When you reach the line containing "僅作為上課練習的腳本與課後作", begin reproducing the material exactly, stop after the line containing "Check if there", and leave out any pictures along the way.
☆ ☆ ☆
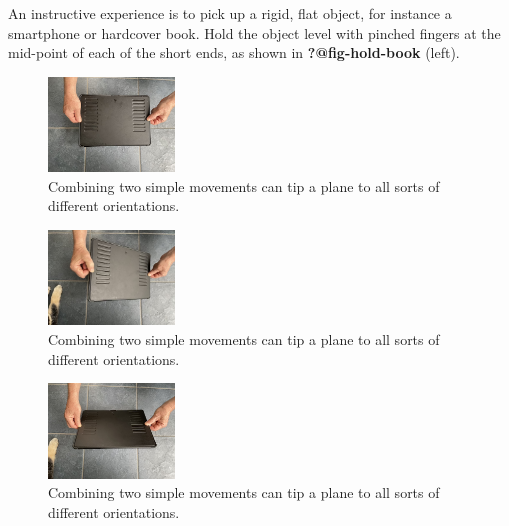 \documentclass[
  letterpaper,
  DIV=11,
  numbers=noendperiod,
  oneside]{scrreprt}
\begin{document}
An instructive experience is to pick up a rigid, flat object, for
instance a smartphone or hardcover book. Hold the object level with
pinched fingers at the mid-point of each of the short ends, as shown in
\textbf{?@fig-hold-book} (left).

\begin{figure}

{\centering \includegraphics[width=0.3\textwidth,height=\textheight]{Differentiation/www/level-book.png}

}

\caption{\label{fig-hold-book-1}Combining two simple movements can tip a
plane to all sorts of different orientations.}

\end{figure}

\begin{figure}

{\centering \includegraphics[width=0.3\textwidth,height=\textheight]{Differentiation/www/rotated-book.png}

}

\caption{\label{fig-hold-book-2}Combining two simple movements can tip a
plane to all sorts of different orientations.}

\end{figure}

\begin{figure}

{\centering \includegraphics[width=0.3\textwidth,height=\textheight]{Differentiation/www/tipped-book.png}

}

\caption{\label{fig-hold-book-3}Combining two simple movements can tip a
plane to all sorts of different orientations.}

\end{figure}
\end{document}
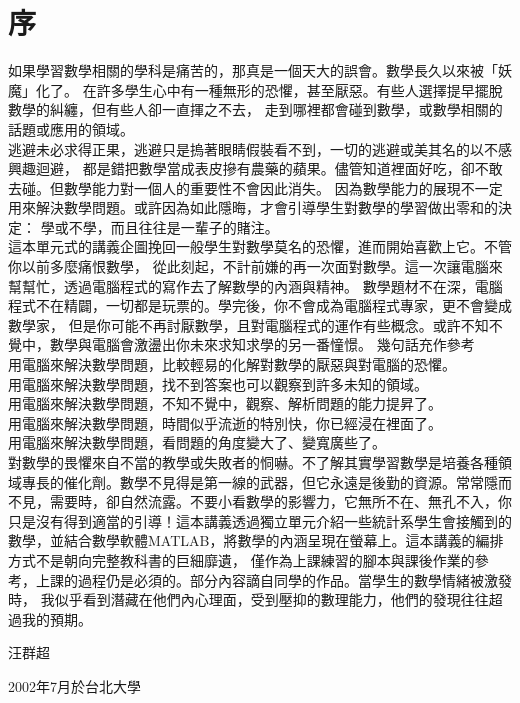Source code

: \chapter*{序}

如果學習數學相關的學科是痛苦的，那真是一個天大的誤會。數學長久以來被「妖魔」化了。
在許多學生心中有一種無形的恐懼，甚至厭惡。有些人選擇提早擺脫數學的糾纏，但有些人卻一直揮之不去，
走到哪裡都會碰到數學，或數學相關的話題或應用的領域。\\

逃避未必求得正果，逃避只是摀著眼睛假裝看不到，一切的逃避或美其名的以不感興趣迴避，
都是錯把數學當成表皮摻有農藥的蘋果。儘管知道裡面好吃，卻不敢去碰。但數學能力對一個人的重要性不會因此消失。
因為數學能力的展現不一定用來解決數學問題。或許因為如此隱晦，才會引導學生對數學的學習做出零和的決定：
學或不學，而且往往是一輩子的賭注。\\

這本單元式的講義企圖挽回一般學生對數學莫名的恐懼，進而開始喜歡上它。不管你以前多麼痛恨數學，
從此刻起，不計前嫌的再一次面對數學。這一次讓電腦來幫幫忙，透過電腦程式的寫作去了解數學的內涵與精神。
數學題材不在深，電腦程式不在精闢，一切都是玩票的。學完後，你不會成為電腦程式專家，更不會變成數學家，
但是你可能不再討厭數學，且對電腦程式的運作有些概念。或許不知不覺中，數學與電腦會激盪出你未來求知求學的另一番憧憬。
幾句話充作參考\\

用電腦來解決數學問題，比較輕易的化解對數學的厭惡與對電腦的恐懼。\\
用電腦來解決數學問題，找不到答案也可以觀察到許多未知的領域。\\
用電腦來解決數學問題，不知不覺中，觀察、解析問題的能力提昇了。\\
用電腦來解決數學問題，時間似乎流逝的特別快，你已經浸在裡面了。\\
用電腦來解決數學問題，看問題的角度變大了、變寬廣些了。\\

對數學的畏懼來自不當的教學或失敗者的恫嚇。不了解其實學習數學是培養各種領域專長的催化劑。數學不見得是第一線的武器，但它永遠是後勤的資源。常常隱而不見，需要時，卻自然流露。不要小看數學的影響力，它無所不在、無孔不入，你只是沒有得到適當的引導！這本講義透過獨立單元介紹一些統計系學生會接觸到的數學，並結合數學軟體MATLAB，將數學的內涵呈現在螢幕上。這本講義的編排方式不是朝向完整教科書的巨細靡遺，
僅作為上課練習的腳本與課後作業的參考，上課的過程仍是必須的。部分內容謫自同學的作品。當學生的數學情緒被激發時，
我似乎看到潛藏在他們內心理面，受到壓抑的數理能力，他們的發現往往超過我的預期。

\begin{flushright}
    汪群超
    \par\vspace*{-2pt}\hfill 2002年7月於台北大學
\end{flushright}
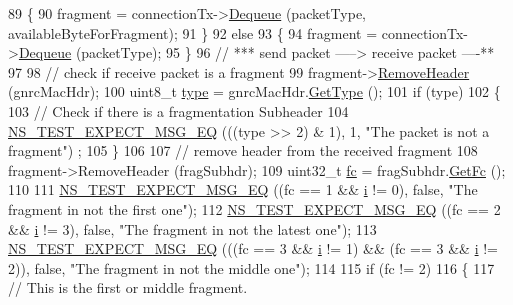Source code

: \begin{DoxyCode}
89         \{
90           fragment = connectionTx->\hyperlink{classns3_1_1WimaxConnection_a54b822cae000f9acd50c63f59219ab6a}{Dequeue} (packetType, availableByteForFragment);
91         \}
92       \textcolor{keywordflow}{else}
93         \{
94           fragment = connectionTx->\hyperlink{classns3_1_1WimaxConnection_a54b822cae000f9acd50c63f59219ab6a}{Dequeue} (packetType);
95         \}
96 \textcolor{comment}{// *** send packet -----> receive packet ----**}
97 
98       \textcolor{comment}{// check if receive packet is a fragment}
99       fragment->\hyperlink{classns3_1_1Packet_a0961eccf975d75f902d40956c93ba63e}{RemoveHeader} (gnrcMacHdr);
100       uint8\_t \hyperlink{visualizer-ideas_8txt_add98db9e15e2a58cf2b57623e7aa893a}{type} = gnrcMacHdr.\hyperlink{classns3_1_1GenericMacHeader_aa0145e7dc78803c1193edb55307bb1a4}{GetType} ();
101       \textcolor{keywordflow}{if} (type)
102         \{
103           \textcolor{comment}{// Check if there is a fragmentation Subheader}
104           \hyperlink{group__testing_ga7304ba46a28d8cf08dfdfd6499cf7068}{NS\_TEST\_EXPECT\_MSG\_EQ} (((type >> 2) & 1), 1, \textcolor{stringliteral}{"The packet is not a fragment"})
      ;
105         \}
106 
107       \textcolor{comment}{// remove header from the received fragment}
108       fragment->RemoveHeader (fragSubhdr);
109       uint32\_t \hyperlink{generate__test__data__lte__spectrum__model_8m_a72d54db2b27ce046aab6e6a414c407e9}{fc} = fragSubhdr.\hyperlink{classns3_1_1FragmentationSubheader_ad796f851f0da640a5e732be1e28dc15d}{GetFc} ();
110 
111       \hyperlink{group__testing_ga7304ba46a28d8cf08dfdfd6499cf7068}{NS\_TEST\_EXPECT\_MSG\_EQ} ((fc == 1 && \hyperlink{bernuolliDistribution_8m_a6f6ccfcf58b31cb6412107d9d5281426}{i} != 0), \textcolor{keyword}{false}, \textcolor{stringliteral}{"The fragment in not the
       first one"});
112       \hyperlink{group__testing_ga7304ba46a28d8cf08dfdfd6499cf7068}{NS\_TEST\_EXPECT\_MSG\_EQ} ((fc == 2 && \hyperlink{bernuolliDistribution_8m_a6f6ccfcf58b31cb6412107d9d5281426}{i} != 3), \textcolor{keyword}{false}, \textcolor{stringliteral}{"The fragment in not the
       latest one"});
113       \hyperlink{group__testing_ga7304ba46a28d8cf08dfdfd6499cf7068}{NS\_TEST\_EXPECT\_MSG\_EQ} (((fc == 3 && \hyperlink{bernuolliDistribution_8m_a6f6ccfcf58b31cb6412107d9d5281426}{i} != 1) && (fc == 3 && 
      \hyperlink{bernuolliDistribution_8m_a6f6ccfcf58b31cb6412107d9d5281426}{i} != 2)), \textcolor{keyword}{false}, \textcolor{stringliteral}{"The fragment in not the middle one"});
114 
115       \textcolor{keywordflow}{if} (fc != 2)
116         \{
117           \textcolor{comment}{// This is the first or middle fragment.}

\end{DoxyCode}
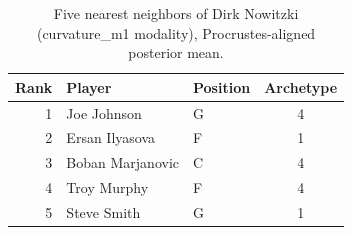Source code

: \begin{table}[htbp]
  \centering\small
  \begin{tabular}{rllc}
    \toprule
    Rank & Player & Position & Archetype \\
    \midrule
    1 & Joe Johnson & G & 4 \\
    2 & Ersan Ilyasova & F & 1 \\
    3 & Boban Marjanovic & C & 4 \\
    4 & Troy Murphy & F & 4 \\
    5 & Steve Smith & G & 1 \\
    \bottomrule
  \end{tabular}
  \caption{Five nearest neighbors of Dirk Nowitzki (curvature_m1 modality), Procrustes-aligned posterior mean.}
  \label{tab:Dirk_Nowitzki_neighbors_curvature_m1}
\end{table}


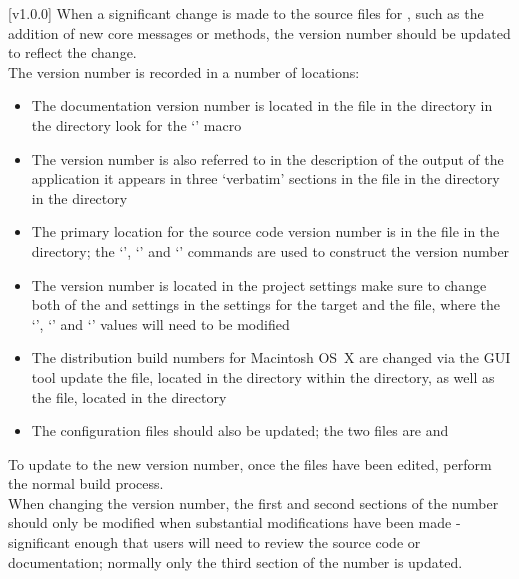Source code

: [v1.0.0]
When a significant change is made to the source files for \mplusm, such as the addition of
new core messages or methods, the version number should be updated to reflect the
change.\\

The version number is recorded in a number of locations:
\begin{itemize}
\item The documentation version number is located in the  file
in the  directory in the  directory
\longDash{} look for the `' macro
\item\exSp{} The version number is also referred to in the description of the output of
the  application \longDash{} it appears in three `verbatim'
sections in the  file in the  directory in
the  directory
\item\exSp{} The primary location for the source code version number is in the
 file in the  directory; the
`', `'
and `' commands are used to construct the version
number
\item\exSp{} The \emph{\MMMU} version number is located in the  project
settings \longDash{} make sure to change both of the  and 
settings in the  settings for the \asCode{\MMMU} target \longDash{} and
the  file, where the `', `'
and `' values will need to be modified
\item\exSp{} The distribution build numbers for Macintosh OS~X are changed via the
 GUI tool \longDash{} update the  file, located in the
 directory within the 
directory, as well as the  file, located in the
 directory
\item\exSp{} The  configuration files should also be updated; the two
files are  and
\end{itemize}
To update to the new version number, once the files have been edited, perform the normal
build process.\\

When changing the version number, the first and second sections of the number should only
be modified when substantial modifications have been made - significant enough that users
will need to review the source code or documentation; normally only the third section of
the number is updated.
\appendixEnd{}



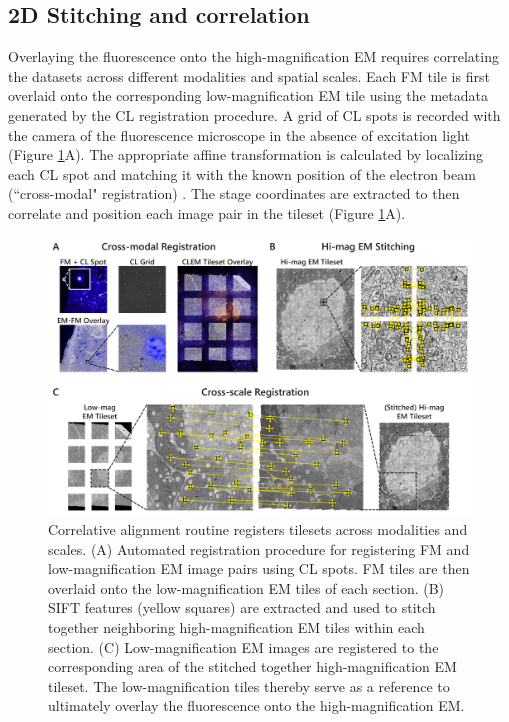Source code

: \subsection{2D Stitching and correlation}
\label{sec:3R_stitching}
Overlaying the fluorescence onto the high-magnification EM requires correlating the datasets across different modalities and spatial scales. Each FM tile is first overlaid onto the corresponding low-magnification EM tile using the metadata generated by the CL registration procedure. A grid of CL spots is recorded with the camera of the fluorescence microscope in the absence of excitation light (Figure \ref{fig:3.3_reconstruction}A). The appropriate affine transformation is calculated by localizing each CL spot and matching it with the known position of the electron beam (``cross-modal" registration) \cite{haring2017automated}. The stage coordinates are extracted to then correlate and position each image pair in the tileset (Figure \ref{fig:3.3_reconstruction}A).

\begin{figure}[!tb]
    \centering
    \includegraphics[width=\linewidth]{chapter-3/figures_PDF/fig3-3_reconstruction.pdf}
    \caption{Correlative alignment routine registers tilesets across modalities and scales.
    (A) Automated registration procedure for registering FM and low-magnification EM image pairs using CL spots. FM tiles are then overlaid onto the low-magnification EM tiles of each section.
    (B) SIFT features (yellow squares) are extracted and used to stitch together neighboring high-magnification EM tiles within each section.
    (C) Low-magnification EM images are registered to the corresponding area of the stitched together high-magnification EM tileset. The low-magnification tiles thereby serve as a reference to ultimately overlay the fluorescence onto the high-magnification EM.}
    \label{fig:3.3_reconstruction}
\end{figure}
☆ ☆ ☆
> **Output for this task**:
僅作為上課練習的腳本與課後作業的參考，上課的過程仍是必須的。部分內容謫自同學的作品。當學生的數學情緒被激發時，
我似乎看到潛藏在他們內心理面，受到壓抑的數理能力，他們的發現往往超過我的預期。

\begin{flushright}
    汪群超
    \par\vspace*{-2pt}\hfill 2002年7月於台北大學
\end{flushright}
Source code

: \begin{DoxyCode}
89         \{
90           fragment = connectionTx->\hyperlink{classns3_1_1WimaxConnection_a54b822cae000f9acd50c63f59219ab6a}{Dequeue} (packetType, availableByteForFragment);
91         \}
92       \textcolor{keywordflow}{else}
93         \{
94           fragment = connectionTx->\hyperlink{classns3_1_1WimaxConnection_a54b822cae000f9acd50c63f59219ab6a}{Dequeue} (packetType);
95         \}
96 \textcolor{comment}{// *** send packet -----> receive packet ----**}
97 
98       \textcolor{comment}{// check if receive packet is a fragment}
99       fragment->\hyperlink{classns3_1_1Packet_a0961eccf975d75f902d40956c93ba63e}{RemoveHeader} (gnrcMacHdr);
100       uint8\_t \hyperlink{visualizer-ideas_8txt_add98db9e15e2a58cf2b57623e7aa893a}{type} = gnrcMacHdr.\hyperlink{classns3_1_1GenericMacHeader_aa0145e7dc78803c1193edb55307bb1a4}{GetType} ();
101       \textcolor{keywordflow}{if} (type)
102         \{
103           \textcolor{comment}{// Check if there is a fragmentation Subheader}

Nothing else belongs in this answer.